-------- Extracted entries

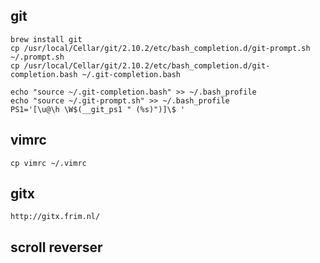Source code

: 
## git

```
brew install git
cp /usr/local/Cellar/git/2.10.2/etc/bash_completion.d/git-prompt.sh ~/.prompt.sh
cp /usr/local/Cellar/git/2.10.2/etc/bash_completion.d/git-completion.bash ~/.git-completion.bash

echo "source ~/.git-completion.bash" >> ~/.bash_profile
echo "source ~/.git-prompt.sh" >> ~/.bash_profile
PS1='[\u@\h \W$(__git_ps1 " (%s)")]\$ '
```

## vimrc

```
cp vimrc ~/.vimrc
```

## gitx

```
http://gitx.frim.nl/
```

## scroll reverser

## 
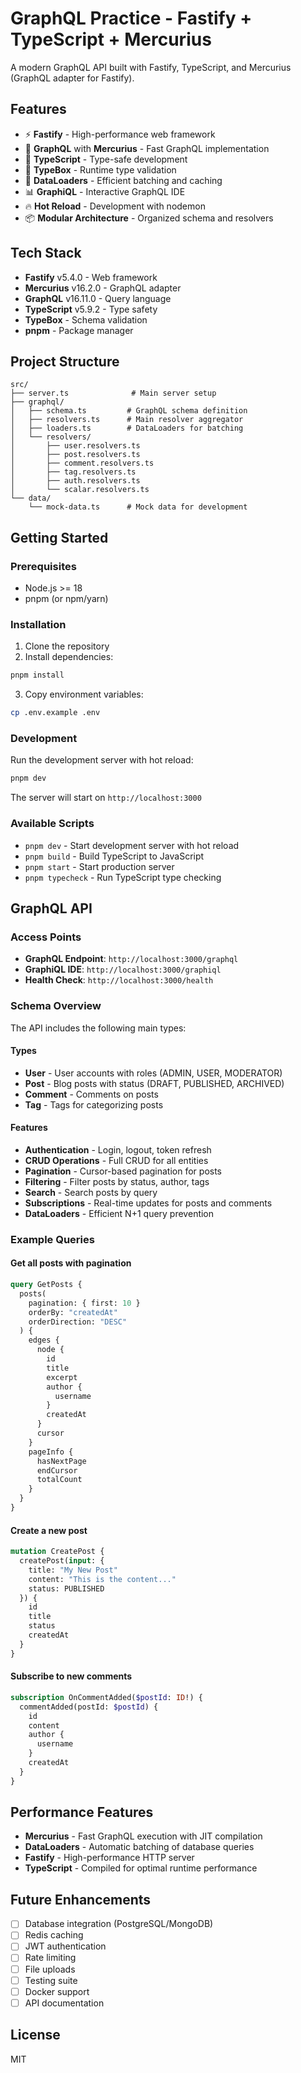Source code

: # GraphQL Practice - Fastify + TypeScript + Mercurius

A modern GraphQL API built with Fastify, TypeScript, and Mercurius (GraphQL adapter for Fastify).

## Features

- ⚡ **Fastify** - High-performance web framework
- 🚀 **GraphQL** with **Mercurius** - Fast GraphQL implementation
- 📝 **TypeScript** - Type-safe development
- 🎯 **TypeBox** - Runtime type validation
- 🔄 **DataLoaders** - Efficient batching and caching
- 📊 **GraphiQL** - Interactive GraphQL IDE
- 🔥 **Hot Reload** - Development with nodemon
- 📦 **Modular Architecture** - Organized schema and resolvers

## Tech Stack

- **Fastify** v5.4.0 - Web framework
- **Mercurius** v16.2.0 - GraphQL adapter
- **GraphQL** v16.11.0 - Query language
- **TypeScript** v5.9.2 - Type safety
- **TypeBox** - Schema validation
- **pnpm** - Package manager

## Project Structure

```
src/
├── server.ts              # Main server setup
├── graphql/
│   ├── schema.ts         # GraphQL schema definition
│   ├── resolvers.ts      # Main resolver aggregator
│   ├── loaders.ts        # DataLoaders for batching
│   └── resolvers/
│       ├── user.resolvers.ts
│       ├── post.resolvers.ts
│       ├── comment.resolvers.ts
│       ├── tag.resolvers.ts
│       ├── auth.resolvers.ts
│       └── scalar.resolvers.ts
└── data/
    └── mock-data.ts      # Mock data for development
```

## Getting Started

### Prerequisites

- Node.js >= 18
- pnpm (or npm/yarn)

### Installation

1. Clone the repository
2. Install dependencies:
```bash
pnpm install
```

3. Copy environment variables:
```bash
cp .env.example .env
```

### Development

Run the development server with hot reload:
```bash
pnpm dev
```

The server will start on `http://localhost:3000`

### Available Scripts

- `pnpm dev` - Start development server with hot reload
- `pnpm build` - Build TypeScript to JavaScript
- `pnpm start` - Start production server
- `pnpm typecheck` - Run TypeScript type checking

## GraphQL API

### Access Points

- **GraphQL Endpoint**: `http://localhost:3000/graphql`
- **GraphiQL IDE**: `http://localhost:3000/graphiql`
- **Health Check**: `http://localhost:3000/health`

### Schema Overview

The API includes the following main types:

#### Types
- **User** - User accounts with roles (ADMIN, USER, MODERATOR)
- **Post** - Blog posts with status (DRAFT, PUBLISHED, ARCHIVED)
- **Comment** - Comments on posts
- **Tag** - Tags for categorizing posts

#### Features
- **Authentication** - Login, logout, token refresh
- **CRUD Operations** - Full CRUD for all entities
- **Pagination** - Cursor-based pagination for posts
- **Filtering** - Filter posts by status, author, tags
- **Search** - Search posts by query
- **Subscriptions** - Real-time updates for posts and comments
- **DataLoaders** - Efficient N+1 query prevention

### Example Queries

#### Get all posts with pagination
```graphql
query GetPosts {
  posts(
    pagination: { first: 10 }
    orderBy: "createdAt"
    orderDirection: "DESC"
  ) {
    edges {
      node {
        id
        title
        excerpt
        author {
          username
        }
        createdAt
      }
      cursor
    }
    pageInfo {
      hasNextPage
      endCursor
      totalCount
    }
  }
}
```

#### Create a new post
```graphql
mutation CreatePost {
  createPost(input: {
    title: "My New Post"
    content: "This is the content..."
    status: PUBLISHED
  }) {
    id
    title
    status
    createdAt
  }
}
```

#### Subscribe to new comments
```graphql
subscription OnCommentAdded($postId: ID!) {
  commentAdded(postId: $postId) {
    id
    content
    author {
      username
    }
    createdAt
  }
}
```

## Performance Features

- **Mercurius** - Fast GraphQL execution with JIT compilation
- **DataLoaders** - Automatic batching of database queries
- **Fastify** - High-performance HTTP server
- **TypeScript** - Compiled for optimal runtime performance

## Future Enhancements

- [ ] Database integration (PostgreSQL/MongoDB)
- [ ] Redis caching
- [ ] JWT authentication
- [ ] Rate limiting
- [ ] File uploads
- [ ] Testing suite
- [ ] Docker support
- [ ] API documentation

## License

MIT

----------------

▶ _Problem description_
When copying the records, reproduce every entry exactly and omit all pictures.

▶ _Exercise solution_
Source code

: 
## git

```
brew install git
cp /usr/local/Cellar/git/2.10.2/etc/bash_completion.d/git-prompt.sh ~/.prompt.sh
cp /usr/local/Cellar/git/2.10.2/etc/bash_completion.d/git-completion.bash ~/.git-completion.bash

echo "source ~/.git-completion.bash" >> ~/.bash_profile
echo "source ~/.git-prompt.sh" >> ~/.bash_profile
PS1='[\u@\h \W$(__git_ps1 " (%s)")]\$ '
```

## vimrc

```
cp vimrc ~/.vimrc
```

## gitx

```
http://gitx.frim.nl/
```

## scroll reverser

## 
Source code

: # GraphQL Practice - Fastify + TypeScript + Mercurius

A modern GraphQL API built with Fastify, TypeScript, and Mercurius (GraphQL adapter for Fastify).

## Features

- ⚡ **Fastify** - High-performance web framework
- 🚀 **GraphQL** with **Mercurius** - Fast GraphQL implementation
- 📝 **TypeScript** - Type-safe development
- 🎯 **TypeBox** - Runtime type validation
- 🔄 **DataLoaders** - Efficient batching and caching
- 📊 **GraphiQL** - Interactive GraphQL IDE
- 🔥 **Hot Reload** - Development with nodemon
- 📦 **Modular Architecture** - Organized schema and resolvers

## Tech Stack

- **Fastify** v5.4.0 - Web framework
- **Mercurius** v16.2.0 - GraphQL adapter
- **GraphQL** v16.11.0 - Query language
- **TypeScript** v5.9.2 - Type safety
- **TypeBox** - Schema validation
- **pnpm** - Package manager

## Project Structure

```
src/
├── server.ts              # Main server setup
├── graphql/
│   ├── schema.ts         # GraphQL schema definition
│   ├── resolvers.ts      # Main resolver aggregator
│   ├── loaders.ts        # DataLoaders for batching
│   └── resolvers/
│       ├── user.resolvers.ts
│       ├── post.resolvers.ts
│       ├── comment.resolvers.ts
│       ├── tag.resolvers.ts
│       ├── auth.resolvers.ts
│       └── scalar.resolvers.ts
└── data/
    └── mock-data.ts      # Mock data for development
```

## Getting Started

### Prerequisites

- Node.js >= 18
- pnpm (or npm/yarn)

### Installation

1. Clone the repository
2. Install dependencies:
```bash
pnpm install
```

3. Copy environment variables:
```bash
cp .env.example .env
```

### Development

Run the development server with hot reload:
```bash
pnpm dev
```

The server will start on `http://localhost:3000`

### Available Scripts

- `pnpm dev` - Start development server with hot reload
- `pnpm build` - Build TypeScript to JavaScript
- `pnpm start` - Start production server
- `pnpm typecheck` - Run TypeScript type checking

## GraphQL API

### Access Points

- **GraphQL Endpoint**: `http://localhost:3000/graphql`
- **GraphiQL IDE**: `http://localhost:3000/graphiql`
- **Health Check**: `http://localhost:3000/health`

### Schema Overview

The API includes the following main types:

#### Types
- **User** - User accounts with roles (ADMIN, USER, MODERATOR)
- **Post** - Blog posts with status (DRAFT, PUBLISHED, ARCHIVED)
- **Comment** - Comments on posts
- **Tag** - Tags for categorizing posts

#### Features
- **Authentication** - Login, logout, token refresh
- **CRUD Operations** - Full CRUD for all entities
- **Pagination** - Cursor-based pagination for posts
- **Filtering** - Filter posts by status, author, tags
- **Search** - Search posts by query
- **Subscriptions** - Real-time updates for posts and comments
- **DataLoaders** - Efficient N+1 query prevention

### Example Queries

#### Get all posts with pagination
```graphql
query GetPosts {
  posts(
    pagination: { first: 10 }
    orderBy: "createdAt"
    orderDirection: "DESC"
  ) {
    edges {
      node {
        id
        title
        excerpt
        author {
          username
        }
        createdAt
      }
      cursor
    }
    pageInfo {
      hasNextPage
      endCursor
      totalCount
    }
  }
}
```

#### Create a new post
```graphql
mutation CreatePost {
  createPost(input: {
    title: "My New Post"
    content: "This is the content..."
    status: PUBLISHED
  }) {
    id
    title
    status
    createdAt
  }
}
```

#### Subscribe to new comments
```graphql
subscription OnCommentAdded($postId: ID!) {
  commentAdded(postId: $postId) {
    id
    content
    author {
      username
    }
    createdAt
  }
}
```

## Performance Features

- **Mercurius** - Fast GraphQL execution with JIT compilation
- **DataLoaders** - Automatic batching of database queries
- **Fastify** - High-performance HTTP server
- **TypeScript** - Compiled for optimal runtime performance

## Future Enhancements

- [ ] Database integration (PostgreSQL/MongoDB)
- [ ] Redis caching
- [ ] JWT authentication
- [ ] Rate limiting
- [ ] File uploads
- [ ] Testing suite
- [ ] Docker support
- [ ] API documentation

## License

MIT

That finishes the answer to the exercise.